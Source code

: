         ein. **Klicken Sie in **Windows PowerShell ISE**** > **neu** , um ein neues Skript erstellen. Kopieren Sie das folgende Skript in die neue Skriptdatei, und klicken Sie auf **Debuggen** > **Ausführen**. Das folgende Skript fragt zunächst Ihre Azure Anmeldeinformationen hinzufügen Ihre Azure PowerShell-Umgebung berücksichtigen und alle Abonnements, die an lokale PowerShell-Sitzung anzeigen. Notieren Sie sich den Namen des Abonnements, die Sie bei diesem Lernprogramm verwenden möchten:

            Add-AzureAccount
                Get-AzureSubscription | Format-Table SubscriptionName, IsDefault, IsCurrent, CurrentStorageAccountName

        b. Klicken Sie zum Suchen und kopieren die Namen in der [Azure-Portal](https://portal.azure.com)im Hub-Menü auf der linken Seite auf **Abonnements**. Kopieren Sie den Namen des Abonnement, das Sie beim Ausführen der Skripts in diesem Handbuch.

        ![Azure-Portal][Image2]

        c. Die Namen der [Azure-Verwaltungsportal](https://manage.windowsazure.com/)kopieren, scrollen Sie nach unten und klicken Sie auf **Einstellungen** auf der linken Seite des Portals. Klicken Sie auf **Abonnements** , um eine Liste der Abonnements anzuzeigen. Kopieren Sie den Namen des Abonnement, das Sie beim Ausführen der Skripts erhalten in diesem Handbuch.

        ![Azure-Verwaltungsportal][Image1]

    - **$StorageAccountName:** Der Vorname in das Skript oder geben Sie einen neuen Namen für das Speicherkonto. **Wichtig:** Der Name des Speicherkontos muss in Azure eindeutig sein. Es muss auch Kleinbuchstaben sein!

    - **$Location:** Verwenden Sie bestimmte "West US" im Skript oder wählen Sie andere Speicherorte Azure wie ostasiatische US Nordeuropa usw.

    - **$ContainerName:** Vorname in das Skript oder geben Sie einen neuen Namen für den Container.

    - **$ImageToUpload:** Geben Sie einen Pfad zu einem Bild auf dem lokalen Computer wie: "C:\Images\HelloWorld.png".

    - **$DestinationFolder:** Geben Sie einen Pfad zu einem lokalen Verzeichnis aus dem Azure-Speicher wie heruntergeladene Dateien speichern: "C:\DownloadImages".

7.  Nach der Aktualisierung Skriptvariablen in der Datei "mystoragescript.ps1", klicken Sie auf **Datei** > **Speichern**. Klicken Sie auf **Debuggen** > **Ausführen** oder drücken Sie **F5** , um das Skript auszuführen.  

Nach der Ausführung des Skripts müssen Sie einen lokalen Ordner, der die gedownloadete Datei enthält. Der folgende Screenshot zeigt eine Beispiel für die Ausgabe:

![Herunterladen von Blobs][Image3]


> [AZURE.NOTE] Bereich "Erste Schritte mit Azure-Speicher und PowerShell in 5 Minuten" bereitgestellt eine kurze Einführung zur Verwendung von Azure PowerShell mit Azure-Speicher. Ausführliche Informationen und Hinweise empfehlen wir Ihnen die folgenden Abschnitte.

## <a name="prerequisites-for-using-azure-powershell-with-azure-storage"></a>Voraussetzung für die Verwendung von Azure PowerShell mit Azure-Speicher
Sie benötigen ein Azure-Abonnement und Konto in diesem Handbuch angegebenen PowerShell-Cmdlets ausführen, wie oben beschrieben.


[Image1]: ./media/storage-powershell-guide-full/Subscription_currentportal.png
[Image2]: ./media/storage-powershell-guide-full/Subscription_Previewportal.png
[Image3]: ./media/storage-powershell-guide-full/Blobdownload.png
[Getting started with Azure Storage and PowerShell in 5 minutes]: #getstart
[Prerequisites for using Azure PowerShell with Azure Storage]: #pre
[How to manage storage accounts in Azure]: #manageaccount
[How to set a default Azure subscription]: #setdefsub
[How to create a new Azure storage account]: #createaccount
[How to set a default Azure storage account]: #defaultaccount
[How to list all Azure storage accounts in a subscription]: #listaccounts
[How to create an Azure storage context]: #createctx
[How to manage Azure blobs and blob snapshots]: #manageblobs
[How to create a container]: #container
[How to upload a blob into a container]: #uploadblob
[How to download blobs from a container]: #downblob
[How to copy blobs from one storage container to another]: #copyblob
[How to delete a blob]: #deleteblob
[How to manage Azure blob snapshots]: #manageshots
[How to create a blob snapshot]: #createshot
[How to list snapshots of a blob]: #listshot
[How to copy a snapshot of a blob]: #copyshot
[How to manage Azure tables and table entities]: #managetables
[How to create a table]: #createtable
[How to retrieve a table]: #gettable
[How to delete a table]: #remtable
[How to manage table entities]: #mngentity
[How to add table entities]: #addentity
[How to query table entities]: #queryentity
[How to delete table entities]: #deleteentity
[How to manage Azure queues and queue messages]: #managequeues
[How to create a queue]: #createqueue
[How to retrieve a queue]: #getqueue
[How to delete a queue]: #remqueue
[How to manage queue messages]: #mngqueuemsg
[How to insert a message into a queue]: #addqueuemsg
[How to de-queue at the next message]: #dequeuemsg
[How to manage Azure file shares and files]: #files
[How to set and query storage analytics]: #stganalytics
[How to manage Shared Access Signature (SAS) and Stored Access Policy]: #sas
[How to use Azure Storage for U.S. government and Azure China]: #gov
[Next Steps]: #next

----

INSTRUCTIONS FOR THE TASK
Print the records again in full, exactly as they appear above.

TASK RESPONSE
Source code

:         ein. **Klicken Sie in **Windows PowerShell ISE**** > **neu** , um ein neues Skript erstellen. Kopieren Sie das folgende Skript in die neue Skriptdatei, und klicken Sie auf **Debuggen** > **Ausführen**. Das folgende Skript fragt zunächst Ihre Azure Anmeldeinformationen hinzufügen Ihre Azure PowerShell-Umgebung berücksichtigen und alle Abonnements, die an lokale PowerShell-Sitzung anzeigen. Notieren Sie sich den Namen des Abonnements, die Sie bei diesem Lernprogramm verwenden möchten:

            Add-AzureAccount
                Get-AzureSubscription | Format-Table SubscriptionName, IsDefault, IsCurrent, CurrentStorageAccountName

        b. Klicken Sie zum Suchen und kopieren die Namen in der [Azure-Portal](https://portal.azure.com)im Hub-Menü auf der linken Seite auf **Abonnements**. Kopieren Sie den Namen des Abonnement, das Sie beim Ausführen der Skripts in diesem Handbuch.

        ![Azure-Portal][Image2]

        c. Die Namen der [Azure-Verwaltungsportal](https://manage.windowsazure.com/)kopieren, scrollen Sie nach unten und klicken Sie auf **Einstellungen** auf der linken Seite des Portals. Klicken Sie auf **Abonnements** , um eine Liste der Abonnements anzuzeigen. Kopieren Sie den Namen des Abonnement, das Sie beim Ausführen der Skripts erhalten in diesem Handbuch.

        ![Azure-Verwaltungsportal][Image1]

    - **$StorageAccountName:** Der Vorname in das Skript oder geben Sie einen neuen Namen für das Speicherkonto. **Wichtig:** Der Name des Speicherkontos muss in Azure eindeutig sein. Es muss auch Kleinbuchstaben sein!

    - **$Location:** Verwenden Sie bestimmte "West US" im Skript oder wählen Sie andere Speicherorte Azure wie ostasiatische US Nordeuropa usw.

    - **$ContainerName:** Vorname in das Skript oder geben Sie einen neuen Namen für den Container.

    - **$ImageToUpload:** Geben Sie einen Pfad zu einem Bild auf dem lokalen Computer wie: "C:\Images\HelloWorld.png".

    - **$DestinationFolder:** Geben Sie einen Pfad zu einem lokalen Verzeichnis aus dem Azure-Speicher wie heruntergeladene Dateien speichern: "C:\DownloadImages".

7.  Nach der Aktualisierung Skriptvariablen in der Datei "mystoragescript.ps1", klicken Sie auf **Datei** > **Speichern**. Klicken Sie auf **Debuggen** > **Ausführen** oder drücken Sie **F5** , um das Skript auszuführen.  

Nach der Ausführung des Skripts müssen Sie einen lokalen Ordner, der die gedownloadete Datei enthält. Der folgende Screenshot zeigt eine Beispiel für die Ausgabe:

![Herunterladen von Blobs][Image3]


> [AZURE.NOTE] Bereich "Erste Schritte mit Azure-Speicher und PowerShell in 5 Minuten" bereitgestellt eine kurze Einführung zur Verwendung von Azure PowerShell mit Azure-Speicher. Ausführliche Informationen und Hinweise empfehlen wir Ihnen die folgenden Abschnitte.

## <a name="prerequisites-for-using-azure-powershell-with-azure-storage"></a>Voraussetzung für die Verwendung von Azure PowerShell mit Azure-Speicher
Sie benötigen ein Azure-Abonnement und Konto in diesem Handbuch angegebenen PowerShell-Cmdlets ausführen, wie oben beschrieben.


[Image1]: ./media/storage-powershell-guide-full/Subscription_currentportal.png
[Image2]: ./media/storage-powershell-guide-full/Subscription_Previewportal.png
[Image3]: ./media/storage-powershell-guide-full/Blobdownload.png
[Getting started with Azure Storage and PowerShell in 5 minutes]: #getstart
[Prerequisites for using Azure PowerShell with Azure Storage]: #pre
[How to manage storage accounts in Azure]: #manageaccount
[How to set a default Azure subscription]: #setdefsub
[How to create a new Azure storage account]: #createaccount
[How to set a default Azure storage account]: #defaultaccount
[How to list all Azure storage accounts in a subscription]: #listaccounts
[How to create an Azure storage context]: #createctx
[How to manage Azure blobs and blob snapshots]: #manageblobs
[How to create a container]: #container
[How to upload a blob into a container]: #uploadblob
[How to download blobs from a container]: #downblob
[How to copy blobs from one storage container to another]: #copyblob
[How to delete a blob]: #deleteblob
[How to manage Azure blob snapshots]: #manageshots
[How to create a blob snapshot]: #createshot
[How to list snapshots of a blob]: #listshot
[How to copy a snapshot of a blob]: #copyshot
[How to manage Azure tables and table entities]: #managetables
[How to create a table]: #createtable
[How to retrieve a table]: #gettable
[How to delete a table]: #remtable
[How to manage table entities]: #mngentity
[How to add table entities]: #addentity
[How to query table entities]: #queryentity
[How to delete table entities]: #deleteentity
[How to manage Azure queues and queue messages]: #managequeues
[How to create a queue]: #createqueue
[How to retrieve a queue]: #getqueue
[How to delete a queue]: #remqueue
[How to manage queue messages]: #mngqueuemsg
[How to insert a message into a queue]: #addqueuemsg
[How to de-queue at the next message]: #dequeuemsg
[How to manage Azure file shares and files]: #files
[How to set and query storage analytics]: #stganalytics
[How to manage Shared Access Signature (SAS) and Stored Access Policy]: #sas
[How to use Azure Storage for U.S. government and Azure China]: #gov
[Next Steps]: #next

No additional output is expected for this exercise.